In 1970 when his father died, Michael Hainey was six years old and too young to ask questions.
His father, Bob, 35, had dropped dead of an apparent heart attack on the street on the way home from his night shift at the Chicago Sun-Times where he was the night slot on the copy desk. He left behind a wife, Barbara, Michael and his older brother, and a secret.
It wasn’t until many years later, still feeling a loss he couldn’t explain, that Michael began looking into his father’s sudden death and didn’t like what he found. He writes his story in a sometimes moving, sometimes frustrating but straight-up honest memoir, “After Visiting Friends.”
According to the family story, Bob had died on the street between the Sun-Times building and his car. Newspaper articles, however, named the street where his lifeless body was found and it is not anywhere near the route he’d take from work to home. One obituary said Bob had died “after visiting friends” which really confused Michael. He wanted to know who these friends might be and what they couldtell him about the father he scarcely remembered.
A journalist in his own right, Hainey knows how to go after a story. It isn’t long into his investigation before he starts finding inconsistencies. Old friends of his father stonewall him or cut short interviews abruptly. There’s either nothing, or something buried, and Hainey’s instinct tells him there’s something buried.
Starting the investigation with his mother, who raised the two boys on her own, he crosses the country over several years, going from his adopted town of New York City, where he is an editor at GQ magazine, to Chicago to the small town in Nebraska where the oldest residents still remember Bob, to various papers where his former coworkers had scattered over the decades. Each interview getting him closer to the truth.

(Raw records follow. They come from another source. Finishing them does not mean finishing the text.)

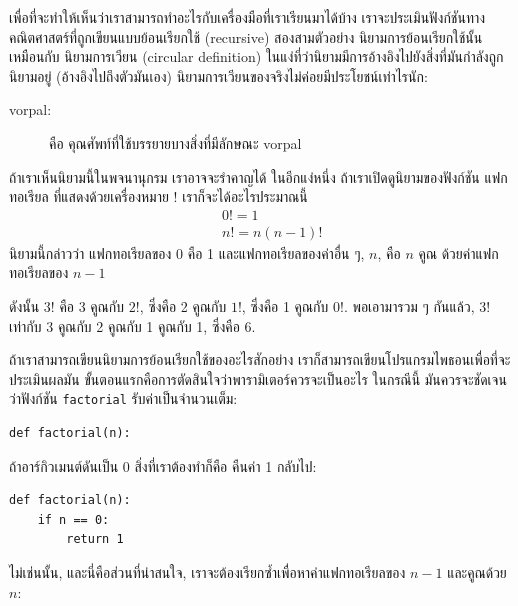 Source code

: เพื่อที่จะทำให้เห็นว่าเราสามารถทำอะไรกับเครื่องมือที่เราเรียนมาได้บ้าง เราจะประเมินฟังก์ชันทาง
คณิตศาสตร์ที่ถูกเขียนแบบย้อนเรียกใช้ (recursive) สองสามตัวอย่าง นิยามการย้อนเรียกใช้นั้นเหมือนกับ
นิยามการเวียน (circular definition) ในแง่ที่ว่านิยามมีการอ้างอิงไปยังสิ่งที่มันกำลังถูกนิยามอยู่ 
(อ้างอิงไปถึงตัวมันเอง)  นิยามการเวียนของจริงไม่ค่อยมีประโยชน์เท่าไรนัก:

\begin{description}

\item[vorpal:] คือ คุณศัพท์ที่ใช้บรรยายบางสิ่งที่มีลักษณะ vorpal 

\end{description}

ถ้าเราเห็นนิยามนี้ในพจนานุกรม เราอาจจะรำคาญได้  ในอีกแง่หนึ่ง ถ้าเราเปิดดูนิยามของฟังก์ชัน
แฟกทอเรียล ที่แสดงด้วยเครื่องหมาย {\scriptsize$!$} เราก็จะได้อะไรประมาณนี้
%
\begin{eqnarray*}
&&  0! = 1 \\
&&  n! = n (n-1)!
\end{eqnarray*}
%
นิยามนี้กล่าวว่า แฟกทอเรียลของ 0 คือ 1 และแฟกทอเรียลของค่าอื่น ๆ, {\scriptsize$n$}, คือ {\scriptsize$n$} คูณ
ด้วยค่าแฟกทอเรียลของ {\scriptsize$n-1$}

ดังนั้น {\scriptsize$3!$} คือ 3 คูณกับ {\scriptsize$2!$}, ซึ่งคือ 2 คูณกับ {\scriptsize$1!$}, ซึ่งคือ 1 คูณกับ
{\scriptsize$0!$}. พอเอามารวม ๆ กันแล้ว, {\scriptsize$3!$} เท่ากับ 3 คูณกับ 2 คูณกับ 1 คูณกับ 1,
ซึ่งคือ 6.

ถ้าเราสามารถเขียนนิยามการย้อนเรียกใช้ของอะไรสักอย่าง 
เราก็สามารถเขียนโปรแกรมไพธอนเพื่อที่จะประเมินผลมัน ขั้นตอนแรกคือการตัดสินใจว่าพารามิเตอร์ควรจะเป็นอะไร 
ในกรณีนี้ มันควรจะชัดเจนว่าฟังก์ชัน {\tt factorial} รับค่าเป็นจำนวนเต็ม:

\begin{verbatim}
def factorial(n):
\end{verbatim}
%
ถ้าอาร์กิวเมนต์ดันเป็น 0 สิ่งที่เราต้องทำก็คือ คืนค่า 1 กลับไป:

\begin{verbatim}
def factorial(n):
    if n == 0:
        return 1
\end{verbatim}
%
ไม่เช่นนั้น, และนี่คือส่วนที่น่าสนใจ, เราจะต้องเรียกซ้ำเพื่อหาค่าแฟกทอเรียลของ {\scriptsize$n-1$} 
และคูณด้วย {\scriptsize$n$}:

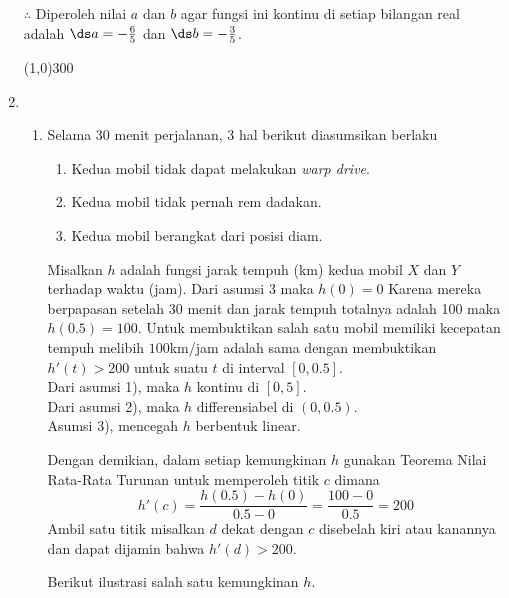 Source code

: \begin{enumerate}[leftmargin=*, label={\arabic*}.]
$\therefore$ Diperoleh nilai $a$ dan $b$ agar fungsi ini kontinu di setiap 
bilangan real adalah $\ds a = -\frac{6}{5}$ dan $\ds b=-\frac{3}{5}$.
\begin{center}
    \line(1,0){300}
\end{center}
\item 
\begin{enumerate}[label={\alph*}.]
    \item Selama 30 menit perjalanan, 3 hal berikut diasumsikan berlaku 
    \begin{enumerate}[label={\arabic*})]
        \item Kedua mobil tidak dapat melakukan \textit{warp drive}.
        \item Kedua mobil tidak pernah rem dadakan.
        \item Kedua mobil berangkat dari posisi diam.
    \end{enumerate}
    Misalkan $h$ adalah fungsi jarak tempuh (km) kedua mobil $X$
    dan $Y$ terhadap waktu (jam). Dari asumsi 3 maka $h(0)=0$ Karena mereka 
    berpapasan setelah 30 menit dan jarak tempuh totalnya adalah 100 maka 
    $h(0.5) = 100$. Untuk membuktikan salah satu mobil memiliki kecepatan 
    tempuh melibih $100$km/jam adalah sama dengan membuktikan $h'(t) > 200$ 
    untuk suatu $t$ di interval $[0,0.5]$.\\
    Dari asumsi 1), maka $h$ kontinu di $[0,5]$.\\
    Dari asumsi 2), maka $h$ differensiabel di $(0,0.5)$.\\
    Asumsi 3), mencegah $h$ berbentuk linear.

    Dengan demikian, dalam setiap kemungkinan $h$ gunakan Teorema Nilai 
    Rata-Rata Turunan untuk memperoleh titik $c$ dimana
    \[
    h'(c) = \frac{h(0.5)-h(0)}{0.5-0} = \frac{100-0}{0.5} = 200
    \]
    Ambil satu titik misalkan $d$ dekat dengan $c$ disebelah kiri atau kanannya 
    dan dapat dijamin bahwa $h'(d) > 200$.

    Berikut ilustrasi salah satu kemungkinan $h$.
    \begin{center}
\end{center}
\end{enumerate}
\end{enumerate}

Hainey structures the book like a noir detective novel, even in the writing. He writes choppy, short sentences.
Sometimes, I half expected Sam Spade will burst into the room with gun blazing looking for some dirty, no-good dame. While I’m criticizing: Long fantasy passages where he reconstructs scenes and conversations that may have happened, or never could have, detract from the momentum of the book, which does have, underneath these poor writing choices, a beating human heart. Last quibble: Hainey could not have been as naive as he presents himself in the book. He must have had something in mind as to what, if anything, was his father’s secret or he wouldn’t have started his search.

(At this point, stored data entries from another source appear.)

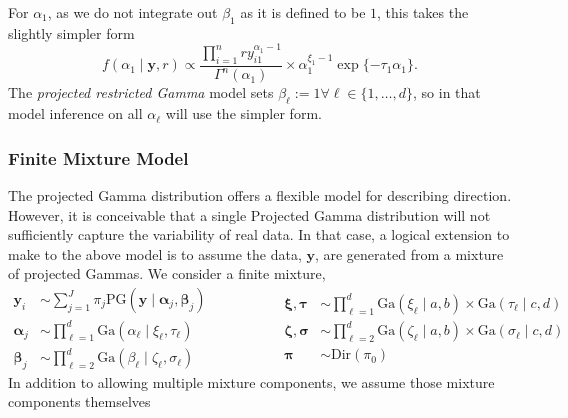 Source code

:   For $\alpha_1$, as we do not integrate out $\beta_1$ as it is defined to be $1$, this takes the
  slightly simpler form
  \begin{equation}
    \label{eqn:alphafc1}
    f(\alpha_1 \mid \bm{ y}, r) \propto
      \frac{{\textstyle\prod}_{i = 1}^n ry_{i1}^{\alpha_1 - 1}}{\Gamma^n(\alpha_1)} \times
      \alpha_1^{\xi_1 - 1}\exp\{-\tau_1\alpha_1\}.
  \end{equation}
  The \emph{projected restricted Gamma} model sets $\beta_{\ell} := 1 \forall \ell \in \lbrace 1,\ldots,d\rbrace$,
  so in that model inference on all $\alpha_{\ell}$ will use the simpler form.

\subsubsection{Finite Mixture Model}
The projected Gamma distribution offers a flexible model for describing direction.  However, it is
  conceivable that a single Projected Gamma distribution will not sufficiently capture the
  variability of real data.  In that case, a logical extension to make to the above model is to
  assume the data, $\bm{ y}$, are generated from a mixture of projected Gammas.  We consider a finite
  mixture,
  \begin{equation}
    \label{eqn:fmixp}
    \begin{aligned}
      \bm{ y}_i &\sim \sum_{j = 1}^J\pi_j\text{PG}\left(\bm{ y}\mid \bm{ \alpha}_j, \bm{ \beta}_j\right)\\
      \bm{ \alpha}_j &\sim {\textstyle \prod}_{\ell = 1}^d \text{Ga}\left(\alpha_{\ell}\mid\xi_{\ell},\tau_{\ell}\right)\\
      \bm{ \beta}_j &\sim {\textstyle \prod}_{\ell = 2}^d \text{Ga}\left(\beta_{\ell}\mid\zeta_{\ell},\sigma_{\ell}\right)
    \end{aligned}
    \hspace{2cm}
    \begin{aligned}
      \bm{ \xi},\bm{\tau} &\sim {\textstyle \prod}_{\ell = 1}^d \text{Ga}(\xi_{\ell}\mid a,b) \times \text{Ga}(\tau_{\ell}\mid c,d)\\
      \bm{ \zeta},\bm{\sigma} &\sim {\textstyle\prod}_{\ell = 2}^d\text{Ga}(\zeta_{\ell} \mid a,b)\times \text{Ga}(\sigma_{\ell}\mid c,d)\\
      \bm{ \pi} &\sim \text{Dir}(\pi_0)
    \end{aligned}
  \end{equation}
  In addition to allowing multiple mixture components, we assume those mixture components themselves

I connected with this book for a lot of reasons: I, too, was six in 1970. My family (like the Haineys) is of Polish descent and I could point to people in my life who are just like ones he describes. He, like I, had a special relationship with a grandmother, whose life peters out over years. I, too, had a father with a secret. As a former night slot editor at a major metropolitan daily, I know the world he vividly describes when talking about his father. Though that era and that type of newspapering has long been gone, it’s something I experienced to a lesser extent and heard about from coworkers.
Hainey thinks knowing his father’s story will provide healing he feels he needs to move forward in his own life. But then what does he do with that knowledge? Does he tell his brother or, worse, his mother? Is there value in knowing the truth even if it can’t change anything? For Hainey, the answer to those questions is yes.
Perhaps that is the only answer.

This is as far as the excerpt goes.